Required work: Pictures are to be left out, and only the lines below starting at the one with "- Changed default tile size to 256 x 256" and ending at the one with "Loading up a" are to be reproduced, each exactly, both ends included.

▽

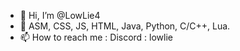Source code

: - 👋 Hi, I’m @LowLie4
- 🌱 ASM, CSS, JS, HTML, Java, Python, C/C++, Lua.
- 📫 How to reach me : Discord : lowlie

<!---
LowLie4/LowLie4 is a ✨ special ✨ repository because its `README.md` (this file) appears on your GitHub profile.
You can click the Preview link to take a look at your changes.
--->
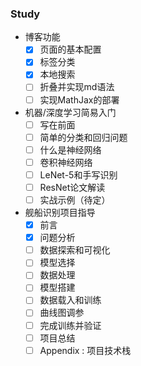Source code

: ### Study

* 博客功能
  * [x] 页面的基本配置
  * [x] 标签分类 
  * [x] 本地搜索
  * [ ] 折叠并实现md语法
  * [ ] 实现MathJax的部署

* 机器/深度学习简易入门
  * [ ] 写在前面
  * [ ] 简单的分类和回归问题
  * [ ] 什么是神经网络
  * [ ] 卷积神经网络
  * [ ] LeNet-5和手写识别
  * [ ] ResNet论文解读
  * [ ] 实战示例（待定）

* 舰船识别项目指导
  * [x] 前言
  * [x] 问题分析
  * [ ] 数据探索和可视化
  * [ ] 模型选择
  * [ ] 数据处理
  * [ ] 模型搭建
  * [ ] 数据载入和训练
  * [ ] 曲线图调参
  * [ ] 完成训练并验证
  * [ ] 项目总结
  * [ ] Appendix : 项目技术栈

△
▽

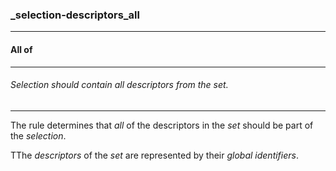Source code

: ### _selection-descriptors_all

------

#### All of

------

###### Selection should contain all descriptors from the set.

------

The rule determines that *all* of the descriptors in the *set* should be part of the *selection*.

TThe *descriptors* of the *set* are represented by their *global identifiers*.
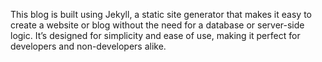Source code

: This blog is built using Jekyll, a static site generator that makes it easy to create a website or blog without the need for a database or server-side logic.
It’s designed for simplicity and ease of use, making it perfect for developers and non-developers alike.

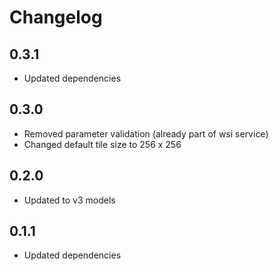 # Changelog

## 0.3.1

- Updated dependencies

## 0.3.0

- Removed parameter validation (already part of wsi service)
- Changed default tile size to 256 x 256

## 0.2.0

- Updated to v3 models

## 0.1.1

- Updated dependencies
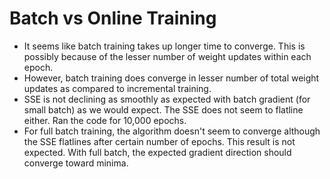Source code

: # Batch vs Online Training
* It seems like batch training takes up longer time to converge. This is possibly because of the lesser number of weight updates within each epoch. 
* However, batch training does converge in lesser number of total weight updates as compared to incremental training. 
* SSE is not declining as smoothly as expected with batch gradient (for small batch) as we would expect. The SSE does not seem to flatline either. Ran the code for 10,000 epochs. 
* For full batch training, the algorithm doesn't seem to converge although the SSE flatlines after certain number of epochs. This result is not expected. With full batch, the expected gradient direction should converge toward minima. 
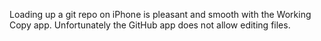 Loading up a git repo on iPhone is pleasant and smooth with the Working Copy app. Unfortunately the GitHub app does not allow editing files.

△

Task answer:
- Changed default tile size to 256 x 256

## 0.2.0

- Updated to v3 models

## 0.1.1

- Updated dependencies
Source code

: # Batch vs Online Training
* It seems like batch training takes up longer time to converge. This is possibly because of the lesser number of weight updates within each epoch. 
* However, batch training does converge in lesser number of total weight updates as compared to incremental training. 
* SSE is not declining as smoothly as expected with batch gradient (for small batch) as we would expect. The SSE does not seem to flatline either. Ran the code for 10,000 epochs. 
* For full batch training, the algorithm doesn't seem to converge although the SSE flatlines after certain number of epochs. This result is not expected. With full batch, the expected gradient direction should converge toward minima. 
 Loading up a git repo on iPhone is pleasant and smooth with the Working Copy app. Unfortunately the GitHub app does not allow editing files.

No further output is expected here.